### Goal of the exercise
In the records below, find the line holding "3 & HF / 6-31G(d) & 1.6940 & 31.0 \\"; copy it and every line after it to the end, omitting all images.

[Dataset entries]
##########

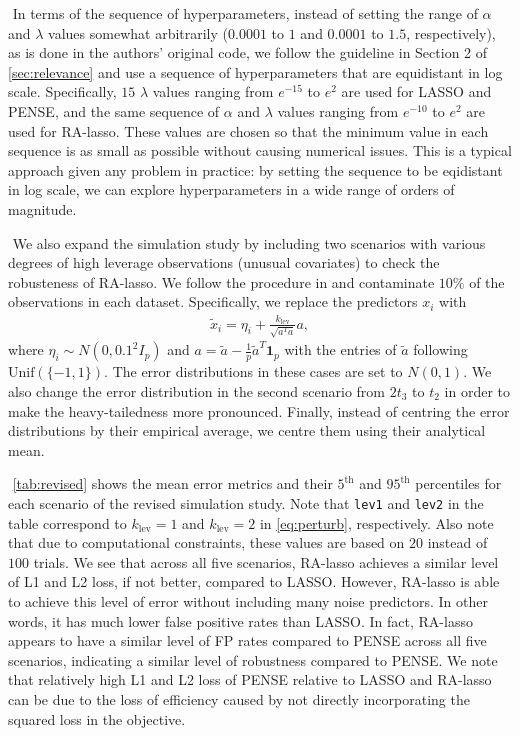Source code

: $ $\newline
In terms of the sequence of hyperparameters, instead of setting the range of $\alpha$ and $\lambda$ values somewhat arbitrarily ($0.0001$ to $1$ and $0.0001$ to $1.5$, respectively), as is done in the authors' original code, we follow the guideline in Section 2 of \cref{sec:relevance} and use a sequence of hyperparameters that are equidistant in log scale. Specifically, $15$ $\lambda$ values ranging from $e^{-15}$ to $e^2$ are used for LASSO and PENSE, and the same sequence of $\alpha$ and $\lambda$ values ranging from $e^{-10}$ to $e^2$ are used for RA-lasso. These values are chosen so that the minimum value in each sequence is as small as possible without causing numerical issues. This is a typical approach given any problem in practice: by setting the sequence to be eqidistant in log scale, we can explore hyperparameters in a wide range of orders of magnitude.

$ $\newline
We also expand the simulation study by including two scenarios with various degrees of high leverage observations (unusual covariates) to check the robusteness of RA-lasso. We follow the procedure in \citet{maronna2011robust} and contaminate $10\%$ of the observations in each dataset. Specifically, we replace the predictors $x_i$ with
\begin{align}
\tilde{x}_i = \eta_i + \frac{k_\text{lev}}{\sqrt{a^Ta}}a, \label{eq:perturb}
\end{align}
where $\eta_i \sim N(0, 0.1^2I_p)$ and $a = \tilde{a} - \frac{1}{p}\tilde{a}^T\bm{1}_p$ with the entries of $\tilde{a}$ following $\text{Unif}(\{-1, 1\})$. The error distributions in these cases are set to $N(0,1)$. We also change the error distribution in the second scenario from $2t_3$ to $t_2$ in order to make the heavy-tailedness more pronounced. Finally, instead of centring the error distributions by their empirical average, we centre them using their analytical mean.

$ $\newline
\cref{tab:revised} shows the mean error metrics and their $5^\text{th}$ and $95^\text{th}$ percentiles for each scenario of the revised simulation study. Note that \texttt{lev1} and \texttt{lev2} in the table correspond to $k_\text{lev}=1$ and $k_\text{lev}=2$ in \cref{eq:perturb}, respectively. Also note that due to computational constraints, these values are based on $20$ instead of $100$ trials. We see that across all five scenarios, RA-lasso achieves a similar level of L1 and L2 loss, if not better, compared to LASSO. However, RA-lasso is able to achieve this level of error without including many noise predictors. In other words, it has much lower false positive rates than LASSO. In fact, RA-lasso appears to have a similar level of FP rates compared to PENSE across all five scenarios, indicating a similar level of robustness compared to PENSE. We note that relatively high L1 and L2 loss of PENSE relative to LASSO and RA-lasso can be due to the loss of efficiency caused by not directly incorporating the squared loss in the objective.
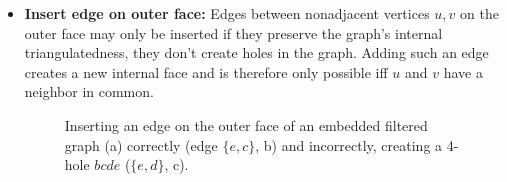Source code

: \begin{itemize}
	\clearpage
	\item \textbf{Insert edge on outer face:} Edges between nonadjacent vertices $u, v$ on the outer face may only be inserted if they preserve the graph's internal triangulatedness, \ie{} they don't create holes in the graph. Adding such an edge creates a new internal face and is therefore only possible iff $u$ and $v$ have a neighbor in common.
\begin{figure}[H]
	\centering
	\quad
	\quad
	\caption{Inserting an edge on the outer face of an embedded filtered graph (a) correctly (edge $\{e,c\}$, b) and incorrectly, creating a 4-hole $bcde$ ($\{e,d\}$, c).}
	\label{fig:transformation}
\end{figure}


\end{itemize}
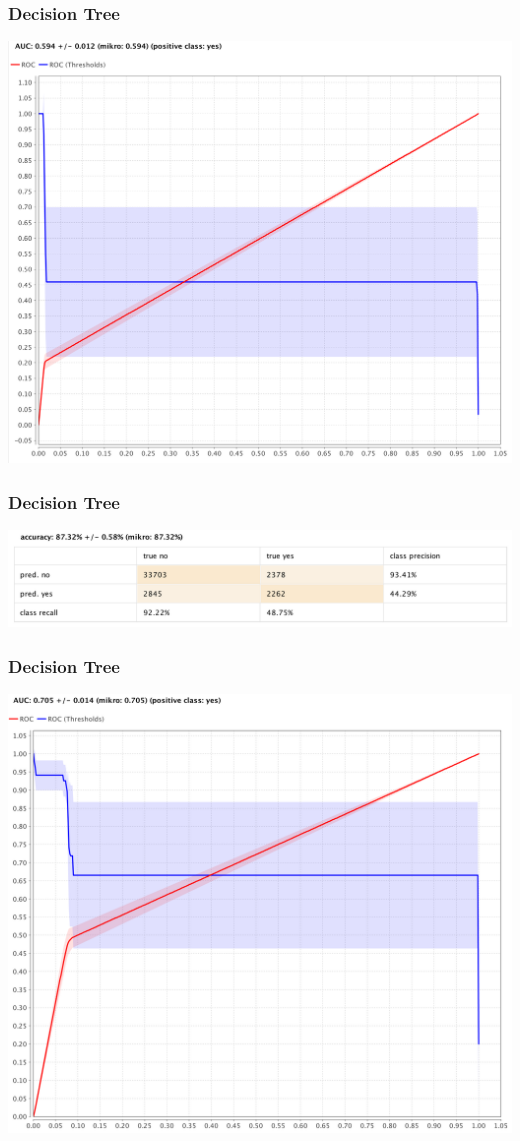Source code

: \documentclass{beamer}
\begin{document}
\begin{frame}
	\frametitle{Decision Tree}
  \includegraphics[width=\textwidth,height=\textheight,keepaspectratio]{dt-aa-roc}
\end{frame}

\begin{frame}
	\frametitle{Decision Tree}
  \includegraphics[width=\textwidth,height=\textheight,keepaspectratio]{dt-ra-s}
\end{frame}

\begin{frame}
	\frametitle{Decision Tree}
  \includegraphics[width=\textwidth,height=\textheight,keepaspectratio]{dt-ra-s-roc}
\end{frame}
\end{document}
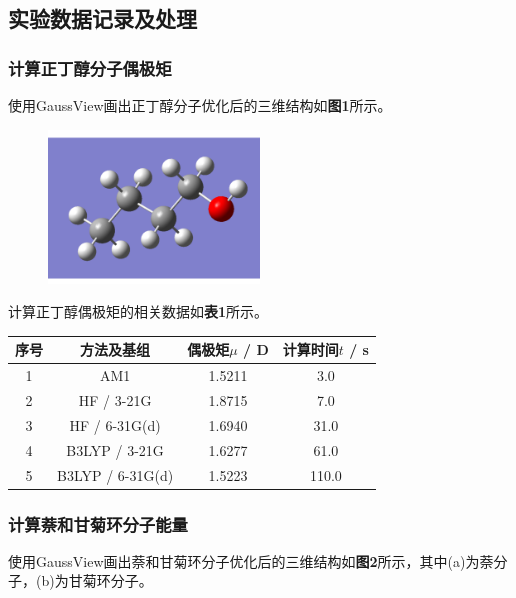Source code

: \documentclass[12pt]{article}
\begin{document}
 		\subsection{实验数据记录及处理}
 		            \subsubsection{计算正丁醇分子偶极矩}
 		使用GaussView画出正丁醇分子优化后的三维结构如\textbf{图1}所示。\par
 		 \begin{figure}[h]
 			\centering
 			\includegraphics[width=0.5\textwidth]{1.png}
 		\end{figure}
 		计算正丁醇偶极矩的相关数据如\textbf{表1}所示。
 		  \begin{table}[h]
 			\centering
 			\begin{tabular}{cccc}
 				\toprule
 				序号 & 方法及基组 & 偶极矩$\mu$ / D & 计算时间$t$ / s \\
 				\midrule
 				1 & AM1 & 1.5211 & 3.0 \\
 				2 & HF / 3-21G & 1.8715 & 7.0 \\
 				3 & HF / 6-31G(d) & 1.6940 & 31.0 \\
 				4 & B3LYP / 3-21G & 1.6277 & 61.0 \\
 				5 & B3LYP / 6-31G(d) & 1.5223 & 110.0 \\
 				\bottomrule
 			\end{tabular}
 		\end{table}
 	
\vbox{}
 		 \subsubsection{计算萘和甘菊环分子能量}
 		 	使用GaussView画出萘和甘菊环分子优化后的三维结构如\textbf{图2}所示，其中(a)为萘分子，(b)为甘菊环分子。\par
 		 	
\end{document}
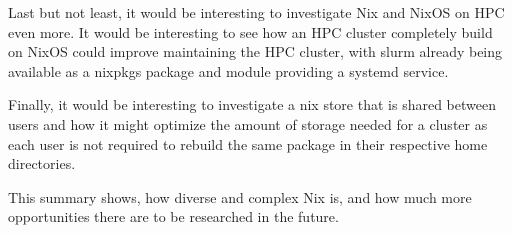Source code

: \documentclass{eceasst}
\begin{document}
Last but not least, it would be interesting to investigate Nix and NixOS on HPC even more.
It would be interesting to see how an HPC cluster completely build on NixOS could improve maintaining the HPC cluster, with slurm already being available as a nixpkgs package and module providing a systemd service.

Finally, it would be interesting to investigate a nix store that is shared between users and how it might optimize the amount of storage needed for a cluster as each user is not required to rebuild the same package in their respective home directories.

This summary shows, how diverse and complex Nix is, and how much more opportunities there are to be researched in the future.



\nocite{*}


\end{document}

##########

### Solution to this task
 				3 & HF / 6-31G(d) & 1.6940 & 31.0 \\
 				4 & B3LYP / 3-21G & 1.6277 & 61.0 \\
 				5 & B3LYP / 6-31G(d) & 1.5223 & 110.0 \\
 				\bottomrule
 			\end{tabular}
 		\end{table}
 	
\vbox{}
 		 \subsubsection{计算萘和甘菊环分子能量}
 		 	使用GaussView画出萘和甘菊环分子优化后的三维结构如\textbf{图2}所示，其中(a)为萘分子，(b)为甘菊环分子。\par
 		 	
\end{document}
Source code

: \documentclass{eceasst}
\begin{document}
Last but not least, it would be interesting to investigate Nix and NixOS on HPC even more.
It would be interesting to see how an HPC cluster completely build on NixOS could improve maintaining the HPC cluster, with slurm already being available as a nixpkgs package and module providing a systemd service.

Finally, it would be interesting to investigate a nix store that is shared between users and how it might optimize the amount of storage needed for a cluster as each user is not required to rebuild the same package in their respective home directories.

This summary shows, how diverse and complex Nix is, and how much more opportunities there are to be researched in the future.



\nocite{*}


\end{document}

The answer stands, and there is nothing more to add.